### [EXERCISE PROMPT]
Output nothing but the lines from the first line of the entries to the line with "bèn đi cùng y.", inclusive, exactly as they read.
┌─ SUPPLIED INFORMATION
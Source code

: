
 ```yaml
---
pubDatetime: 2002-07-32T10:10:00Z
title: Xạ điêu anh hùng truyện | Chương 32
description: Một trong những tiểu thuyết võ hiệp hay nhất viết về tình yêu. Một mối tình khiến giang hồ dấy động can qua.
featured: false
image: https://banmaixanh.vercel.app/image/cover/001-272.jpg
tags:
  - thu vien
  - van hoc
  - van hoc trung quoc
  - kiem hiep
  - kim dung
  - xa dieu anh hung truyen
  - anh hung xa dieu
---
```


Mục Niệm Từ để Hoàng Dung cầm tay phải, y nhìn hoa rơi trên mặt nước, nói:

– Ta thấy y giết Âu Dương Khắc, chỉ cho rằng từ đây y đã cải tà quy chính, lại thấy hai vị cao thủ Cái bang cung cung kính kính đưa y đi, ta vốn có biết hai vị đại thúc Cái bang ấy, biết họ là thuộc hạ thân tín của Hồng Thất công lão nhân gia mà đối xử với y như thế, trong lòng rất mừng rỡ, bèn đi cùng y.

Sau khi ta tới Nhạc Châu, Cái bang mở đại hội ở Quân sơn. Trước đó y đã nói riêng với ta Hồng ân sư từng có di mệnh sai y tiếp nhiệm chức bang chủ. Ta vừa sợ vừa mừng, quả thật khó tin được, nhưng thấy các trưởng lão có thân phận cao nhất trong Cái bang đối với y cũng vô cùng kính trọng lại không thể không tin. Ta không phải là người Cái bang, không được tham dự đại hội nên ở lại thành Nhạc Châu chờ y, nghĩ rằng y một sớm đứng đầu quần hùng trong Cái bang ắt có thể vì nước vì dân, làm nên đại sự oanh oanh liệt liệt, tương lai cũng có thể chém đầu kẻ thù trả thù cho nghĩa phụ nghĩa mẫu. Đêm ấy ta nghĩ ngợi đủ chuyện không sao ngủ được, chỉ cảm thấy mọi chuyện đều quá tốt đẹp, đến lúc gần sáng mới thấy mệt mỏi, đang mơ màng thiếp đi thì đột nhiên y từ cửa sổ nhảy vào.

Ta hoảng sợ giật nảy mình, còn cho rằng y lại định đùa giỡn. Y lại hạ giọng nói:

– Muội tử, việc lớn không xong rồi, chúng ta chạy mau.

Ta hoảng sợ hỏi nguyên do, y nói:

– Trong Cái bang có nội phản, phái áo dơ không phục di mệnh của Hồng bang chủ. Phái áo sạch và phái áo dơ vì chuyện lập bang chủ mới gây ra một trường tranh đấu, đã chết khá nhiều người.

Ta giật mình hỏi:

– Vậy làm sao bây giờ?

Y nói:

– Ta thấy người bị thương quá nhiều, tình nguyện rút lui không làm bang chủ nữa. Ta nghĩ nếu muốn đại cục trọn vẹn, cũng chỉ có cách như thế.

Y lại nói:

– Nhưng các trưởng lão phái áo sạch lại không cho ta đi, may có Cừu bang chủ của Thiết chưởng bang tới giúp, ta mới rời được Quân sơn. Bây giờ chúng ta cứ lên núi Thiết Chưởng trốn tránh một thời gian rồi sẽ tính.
└─
### [EXERCISE SOLUTION]
Source code

:
 ```yaml
---
pubDatetime: 2002-07-32T10:10:00Z
title: Xạ điêu anh hùng truyện | Chương 32
description: Một trong những tiểu thuyết võ hiệp hay nhất viết về tình yêu. Một mối tình khiến giang hồ dấy động can qua.
featured: false
image: https://banmaixanh.vercel.app/image/cover/001-272.jpg
tags:
  - thu vien
  - van hoc
  - van hoc trung quoc
  - kiem hiep
  - kim dung
  - xa dieu anh hung truyen
  - anh hung xa dieu
---
```


Mục Niệm Từ để Hoàng Dung cầm tay phải, y nhìn hoa rơi trên mặt nước, nói:

– Ta thấy y giết Âu Dương Khắc, chỉ cho rằng từ đây y đã cải tà quy chính, lại thấy hai vị cao thủ Cái bang cung cung kính kính đưa y đi, ta vốn có biết hai vị đại thúc Cái bang ấy, biết họ là thuộc hạ thân tín của Hồng Thất công lão nhân gia mà đối xử với y như thế, trong lòng rất mừng rỡ, bèn đi cùng y.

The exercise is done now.